▶ _Your task_
Copy out each line containing "para" from the entries below.
Dataset records START
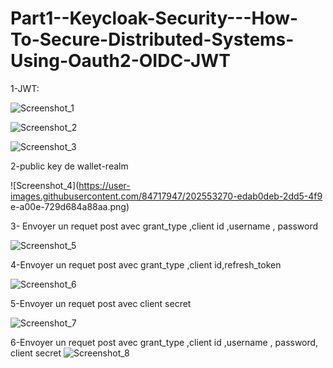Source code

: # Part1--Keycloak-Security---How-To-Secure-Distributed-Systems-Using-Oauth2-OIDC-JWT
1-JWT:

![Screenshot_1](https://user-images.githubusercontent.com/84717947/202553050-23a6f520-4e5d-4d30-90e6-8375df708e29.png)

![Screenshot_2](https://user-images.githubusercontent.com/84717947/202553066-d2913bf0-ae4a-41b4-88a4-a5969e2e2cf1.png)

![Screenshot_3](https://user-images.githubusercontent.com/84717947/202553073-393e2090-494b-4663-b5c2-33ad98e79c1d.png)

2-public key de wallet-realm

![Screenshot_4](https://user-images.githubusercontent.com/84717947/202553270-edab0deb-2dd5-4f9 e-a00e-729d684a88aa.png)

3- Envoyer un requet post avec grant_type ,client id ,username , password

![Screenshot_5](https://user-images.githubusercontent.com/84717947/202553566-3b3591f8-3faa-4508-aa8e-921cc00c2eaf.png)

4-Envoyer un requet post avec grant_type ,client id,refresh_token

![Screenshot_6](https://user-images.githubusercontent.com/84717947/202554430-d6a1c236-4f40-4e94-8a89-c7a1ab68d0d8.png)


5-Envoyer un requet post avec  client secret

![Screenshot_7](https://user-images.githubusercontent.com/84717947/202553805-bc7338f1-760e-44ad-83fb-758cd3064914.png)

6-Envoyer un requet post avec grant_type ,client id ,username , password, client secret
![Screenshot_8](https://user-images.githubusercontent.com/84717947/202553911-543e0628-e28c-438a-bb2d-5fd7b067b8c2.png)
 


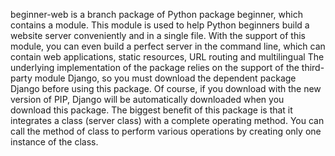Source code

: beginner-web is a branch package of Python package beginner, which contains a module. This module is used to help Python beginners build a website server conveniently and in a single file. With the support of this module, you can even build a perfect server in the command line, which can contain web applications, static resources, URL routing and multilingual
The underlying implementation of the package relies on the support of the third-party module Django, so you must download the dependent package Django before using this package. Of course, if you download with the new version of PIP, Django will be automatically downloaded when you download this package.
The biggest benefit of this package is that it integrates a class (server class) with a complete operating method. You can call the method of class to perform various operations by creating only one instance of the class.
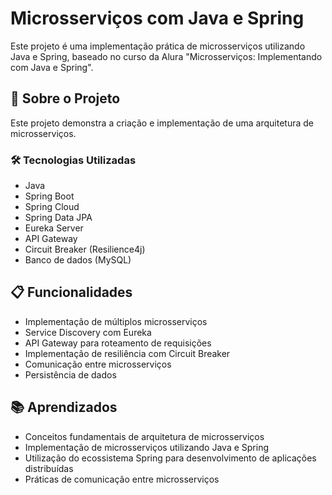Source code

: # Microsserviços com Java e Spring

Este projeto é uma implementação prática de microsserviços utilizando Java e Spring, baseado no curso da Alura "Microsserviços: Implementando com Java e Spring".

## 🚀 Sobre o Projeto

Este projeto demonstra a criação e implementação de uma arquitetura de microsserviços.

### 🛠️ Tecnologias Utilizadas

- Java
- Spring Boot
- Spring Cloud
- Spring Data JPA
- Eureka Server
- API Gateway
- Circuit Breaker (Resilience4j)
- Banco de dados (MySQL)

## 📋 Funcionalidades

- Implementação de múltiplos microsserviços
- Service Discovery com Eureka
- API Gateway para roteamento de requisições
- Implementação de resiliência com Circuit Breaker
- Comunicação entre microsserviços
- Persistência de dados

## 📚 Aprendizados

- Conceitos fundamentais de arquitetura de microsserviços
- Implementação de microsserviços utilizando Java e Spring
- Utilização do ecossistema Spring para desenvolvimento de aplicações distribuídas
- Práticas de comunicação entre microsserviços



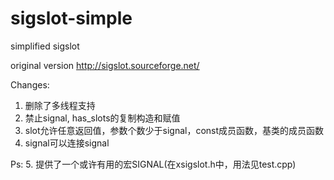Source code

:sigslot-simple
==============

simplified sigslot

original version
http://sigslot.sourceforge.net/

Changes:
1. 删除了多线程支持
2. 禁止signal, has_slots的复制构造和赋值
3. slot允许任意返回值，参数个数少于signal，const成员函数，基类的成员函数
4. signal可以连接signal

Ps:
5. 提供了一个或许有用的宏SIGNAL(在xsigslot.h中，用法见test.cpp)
Dataset records END
▶ _Result of this task_
- API Gateway para roteamento de requisições
- Utilização do ecossistema Spring para desenvolvimento de aplicações distribuídas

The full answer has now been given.